Bigness

There is a serious difference in opinion between the Department of Finance (DOF) and the insurance industry. The matter was brought to court — probably the least desirable forum for settling an issue amenable to intelligent compromise.

The DOF, however is not inclined to dialogue with an industry it regulates. The insurance industry believes it faces an existential threat from a wrong-headed policy and its final resort is to seek judicial intervention by way of a temporary restraining order (TRO).

At issue is DOF Order 27-2006 which implements a schedule for raising the minimum capital requirements for insurance companies to continue operating. The 2006 policy began to be implemented in 2009 because of strong opposition from the smaller insurance companies.

At present, the minimum capital requirement is P125 million. The DOF intends to raise that to P175 million shortly. By 2016, the Finance Secretary wants that minimum requirement raised to P1 billion.

The regulator clearly thinks bigger is better. The bigger the company, the better it is able to service its clients, the less it is likely to experience corporate failure. At the back of the regulator’s mind is the failure of several pre-need companies (a very different business entirely from insurance) over the past few years.

The insurance companies, for their part, think the industry rests on the adept management of risks and not on the size of capitalization. Bigness is not a guarantee of success. A company with large capitalization but mediocre risk management is more likely to fail than a smaller, well-managed company.

The DOF wants the companies doing insurance business to grow bigger. The insurers think the DOF should instead focus on enforcing the highest standard of risk management. There are companies that prefer to remain small and safe. Besides, large capitalization, considering the small size of our domestic economy, could in fact represent inefficient use of capital. It may precisely produce the business failures the regulator wants to avert.

The move to raise minimum capitalization requirements is being resisted by the Philippine Insurers and Reinsurers Association (PIRA).
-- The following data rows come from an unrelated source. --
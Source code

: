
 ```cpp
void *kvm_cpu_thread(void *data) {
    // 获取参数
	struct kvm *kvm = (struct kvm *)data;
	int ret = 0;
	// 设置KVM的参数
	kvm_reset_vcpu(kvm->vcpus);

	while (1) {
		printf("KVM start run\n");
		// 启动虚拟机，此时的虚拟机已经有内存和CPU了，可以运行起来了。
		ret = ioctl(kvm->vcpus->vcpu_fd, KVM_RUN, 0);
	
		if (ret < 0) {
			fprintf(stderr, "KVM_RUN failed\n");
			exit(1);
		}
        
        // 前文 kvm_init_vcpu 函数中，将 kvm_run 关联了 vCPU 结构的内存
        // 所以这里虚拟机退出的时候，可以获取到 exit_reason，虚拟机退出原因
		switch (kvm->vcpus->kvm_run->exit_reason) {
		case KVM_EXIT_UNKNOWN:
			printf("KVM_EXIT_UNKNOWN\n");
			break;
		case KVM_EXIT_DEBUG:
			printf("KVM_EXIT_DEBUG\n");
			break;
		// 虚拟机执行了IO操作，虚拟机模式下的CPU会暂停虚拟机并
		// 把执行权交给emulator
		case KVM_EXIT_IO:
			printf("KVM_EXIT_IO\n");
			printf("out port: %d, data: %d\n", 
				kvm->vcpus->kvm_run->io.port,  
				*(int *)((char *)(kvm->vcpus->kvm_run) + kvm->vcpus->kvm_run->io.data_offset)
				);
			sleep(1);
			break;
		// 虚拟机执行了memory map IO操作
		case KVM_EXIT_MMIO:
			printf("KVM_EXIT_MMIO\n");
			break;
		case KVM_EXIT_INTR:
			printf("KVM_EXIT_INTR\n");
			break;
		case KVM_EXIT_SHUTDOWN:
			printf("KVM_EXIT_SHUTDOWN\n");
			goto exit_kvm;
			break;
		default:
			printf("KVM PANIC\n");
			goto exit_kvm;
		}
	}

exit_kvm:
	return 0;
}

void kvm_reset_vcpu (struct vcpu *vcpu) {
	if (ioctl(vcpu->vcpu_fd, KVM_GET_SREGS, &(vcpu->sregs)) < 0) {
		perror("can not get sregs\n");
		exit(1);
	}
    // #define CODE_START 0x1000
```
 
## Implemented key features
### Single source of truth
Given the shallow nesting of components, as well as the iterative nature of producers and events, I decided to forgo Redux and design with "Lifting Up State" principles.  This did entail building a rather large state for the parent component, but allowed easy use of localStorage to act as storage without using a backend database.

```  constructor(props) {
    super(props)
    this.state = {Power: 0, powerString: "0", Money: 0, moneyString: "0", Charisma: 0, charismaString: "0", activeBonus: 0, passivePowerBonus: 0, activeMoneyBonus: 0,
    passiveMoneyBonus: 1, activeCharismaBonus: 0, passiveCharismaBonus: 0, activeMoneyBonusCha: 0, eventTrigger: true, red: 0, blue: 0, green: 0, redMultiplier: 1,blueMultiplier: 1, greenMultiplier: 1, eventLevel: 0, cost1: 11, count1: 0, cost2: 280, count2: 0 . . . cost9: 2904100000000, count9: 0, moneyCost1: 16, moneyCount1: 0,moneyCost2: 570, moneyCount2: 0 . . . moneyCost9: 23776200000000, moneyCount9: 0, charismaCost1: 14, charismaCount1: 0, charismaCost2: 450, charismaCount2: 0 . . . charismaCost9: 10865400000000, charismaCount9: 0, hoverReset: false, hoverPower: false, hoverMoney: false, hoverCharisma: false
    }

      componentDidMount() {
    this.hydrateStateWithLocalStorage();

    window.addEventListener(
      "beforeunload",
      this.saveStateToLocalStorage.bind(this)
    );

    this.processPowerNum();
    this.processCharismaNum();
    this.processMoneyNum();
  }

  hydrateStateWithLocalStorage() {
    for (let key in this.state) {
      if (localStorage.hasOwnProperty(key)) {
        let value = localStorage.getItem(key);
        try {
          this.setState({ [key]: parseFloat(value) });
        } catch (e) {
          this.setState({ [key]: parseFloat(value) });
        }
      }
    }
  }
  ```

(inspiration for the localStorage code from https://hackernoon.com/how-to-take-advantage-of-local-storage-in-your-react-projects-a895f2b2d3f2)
PIRA maintains the DOF order will only “kill a very healthy industry.” Ten of the smaller insurance companies are now seeking a temporary restraining order against the DOF policy saying this constitutes an “unjust takeover of business.” The policy, they say, will effectively force the closure of the smaller companies without any legal basis or just compensation.

If the DOF policy is enforced, many of the smaller domestic insurance companies, most of them conducting sound business for decades, will be forced to shut down in the near term. Many more medium-sized companies will eventually be forced to close as the minimum capitalization requirement is drastically raised in an unreasonably short period.

The DOF surely has the means to enforce even a most irrational policy. When an insurance company does not meet the minimum capital requirement, it is not issued a certificate enabling it to continue operations. The beleaguered company is forced to shut down or sell out to a larger competitor.

At the moment, 8 insurance companies could not meet the standing minimum capital requirement. Two more companies will be unable to meet requirements. By insisting on its arbitrary schedule for raising the capital bar, the DOF is effectively exterminating existing companies.

What happens if a good number of these companies are forced to cease doing business? Will the business demand for insurance services be quickly filled by the bigger players?

By PIRA’s computation, the aggregate capitalization of our domestic insurance industry would most likely decline instead of increase as smaller firms shut down. There will be lesser players in a highly competitive business, of course. Even the bigger players will eventually find it necessary to merge with foreign companies in order to make the minimum capitalization requirement financially feasible.

Over the longer term, in PIRA’s analysis, the local insurance industry will fall under the control of big international players repatriating their profits. Fewer players will likewise create cartel-like conditions, making it even more difficult for the authorities to regulate. This unintended consequence is surely not the outcome our regulators want to see.

Besides, PIRA spokesman Michael Rellosa points out, many companies are comfortable remaining small. They are in their comfort zone keeping at their present volumes. Their business models work. The DOF’s demand for them to be suddenly bigger could upset businesses that are otherwise performing well.

Our economy is littered with the carcasses of corporations forced to extinction by unenlightened shifts in policy.

For instance, the once-robust educational pre-need companies so controversially collapsed when government abruptly decided to deregulate tuition fees. That burst the existing business model and forced bankruptcy. Thousands of middle-income families that invested in educational plans were left to grief.

The same story happened to our once-robust textile industry. When government abruptly liberalized textile imports, local manufacturers went bankrupt and tens of thousands of workers were left unemployed.

All PIRA wants is dialogue and compromise so that policies do not run afoul of business realities. The Finance Secretary, they report, is not too keen on doing that. Consequently, the insurers now seek protection from legal technicalities to avert annihilation.

The DOF, for its part, thinks our insurance companies must quickly grow bigger to survive the onset of liberalization under the terms of the Asean Free Trade Area (AFTA). Liberalization happens in 2015. The Finance Secretary believes that “small companies have no place in the insurance business” which he sees as a “business of scale.”

Perhaps. Although he still has to offer some technical justification for why the minimum capital requirement should be P1 billion.